- _WHAT IS REQUIRED_
Could you return every record below exactly as it stands, leaving out the pictures?

- _Saved entries_

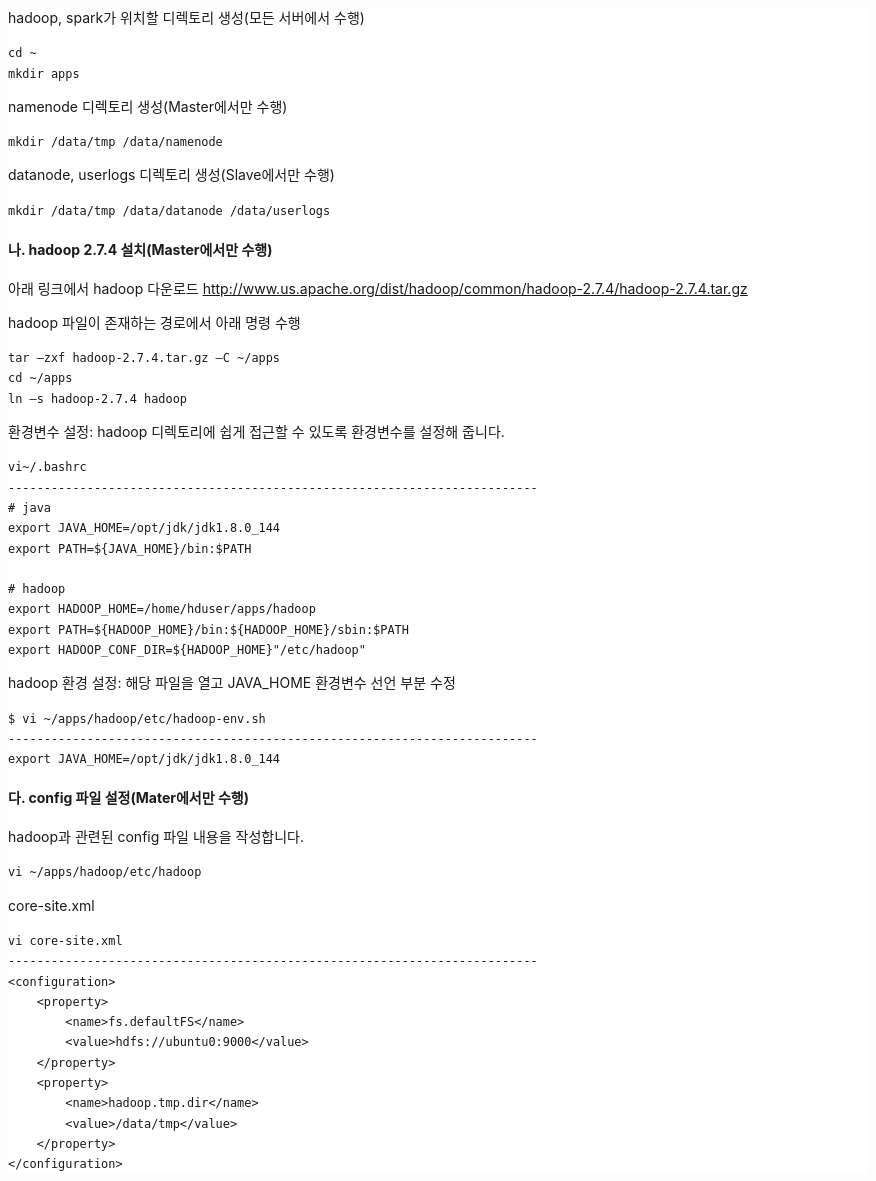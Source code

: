 hadoop, spark가 위치할 디렉토리 생성(모든 서버에서 수행)
```
cd ~
mkdir apps
```

namenode 디렉토리 생성(Master에서만 수행)
```
mkdir /data/tmp /data/namenode
```

datanode, userlogs 디렉토리 생성(Slave에서만 수행)
```
mkdir /data/tmp /data/datanode /data/userlogs
```

#### 나. hadoop 2.7.4 설치(Master에서만 수행)

아래 링크에서 hadoop 다운로드
<http://www.us.apache.org/dist/hadoop/common/hadoop-2.7.4/hadoop-2.7.4.tar.gz>

hadoop 파일이 존재하는 경로에서 아래 명령 수행

```
tar –zxf hadoop-2.7.4.tar.gz –C ~/apps
cd ~/apps
ln –s hadoop-2.7.4 hadoop
```

환경변수 설정: hadoop 디렉토리에 쉽게 접근할 수 있도록 환경변수를 설정해 줍니다.
```
vi~/.bashrc
--------------------------------------------------------------------------
# java
export JAVA_HOME=/opt/jdk/jdk1.8.0_144
export PATH=${JAVA_HOME}/bin:$PATH

# hadoop
export HADOOP_HOME=/home/hduser/apps/hadoop
export PATH=${HADOOP_HOME}/bin:${HADOOP_HOME}/sbin:$PATH
export HADOOP_CONF_DIR=${HADOOP_HOME}"/etc/hadoop"
```
hadoop 환경 설정: 해당 파일을 열고 JAVA_HOME 환경변수 선언 부분 수정
```
$ vi ~/apps/hadoop/etc/hadoop-env.sh
--------------------------------------------------------------------------
export JAVA_HOME=/opt/jdk/jdk1.8.0_144
```

#### 다. config 파일 설정(Mater에서만 수행)

hadoop과 관련된 config 파일 내용을 작성합니다.
```
vi ~/apps/hadoop/etc/hadoop
```

core-site.xml
```
vi core-site.xml
--------------------------------------------------------------------------
<configuration>
    <property>
        <name>fs.defaultFS</name>
        <value>hdfs://ubuntu0:9000</value>
    </property>
    <property>
        <name>hadoop.tmp.dir</name>
        <value>/data/tmp</value>
    </property>
</configuration>
```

- _SOLUTION FOR THIS TASK_
Source code

: hadoop, spark가 위치할 디렉토리 생성(모든 서버에서 수행)
```
cd ~
mkdir apps
```

namenode 디렉토리 생성(Master에서만 수행)
```
mkdir /data/tmp /data/namenode
```

datanode, userlogs 디렉토리 생성(Slave에서만 수행)
```
mkdir /data/tmp /data/datanode /data/userlogs
```

#### 나. hadoop 2.7.4 설치(Master에서만 수행)

아래 링크에서 hadoop 다운로드
<http://www.us.apache.org/dist/hadoop/common/hadoop-2.7.4/hadoop-2.7.4.tar.gz>

hadoop 파일이 존재하는 경로에서 아래 명령 수행

```
tar –zxf hadoop-2.7.4.tar.gz –C ~/apps
cd ~/apps
ln –s hadoop-2.7.4 hadoop
```

환경변수 설정: hadoop 디렉토리에 쉽게 접근할 수 있도록 환경변수를 설정해 줍니다.
```
vi~/.bashrc
--------------------------------------------------------------------------
# java
export JAVA_HOME=/opt/jdk/jdk1.8.0_144
export PATH=${JAVA_HOME}/bin:$PATH

# hadoop
export HADOOP_HOME=/home/hduser/apps/hadoop
export PATH=${HADOOP_HOME}/bin:${HADOOP_HOME}/sbin:$PATH
export HADOOP_CONF_DIR=${HADOOP_HOME}"/etc/hadoop"
```
hadoop 환경 설정: 해당 파일을 열고 JAVA_HOME 환경변수 선언 부분 수정
```
$ vi ~/apps/hadoop/etc/hadoop-env.sh
--------------------------------------------------------------------------
export JAVA_HOME=/opt/jdk/jdk1.8.0_144
```

#### 다. config 파일 설정(Mater에서만 수행)

hadoop과 관련된 config 파일 내용을 작성합니다.
```
vi ~/apps/hadoop/etc/hadoop
```

core-site.xml
```
vi core-site.xml
--------------------------------------------------------------------------
<configuration>
    <property>
        <name>fs.defaultFS</name>
        <value>hdfs://ubuntu0:9000</value>
    </property>
    <property>
        <name>hadoop.tmp.dir</name>
        <value>/data/tmp</value>
    </property>
</configuration>
```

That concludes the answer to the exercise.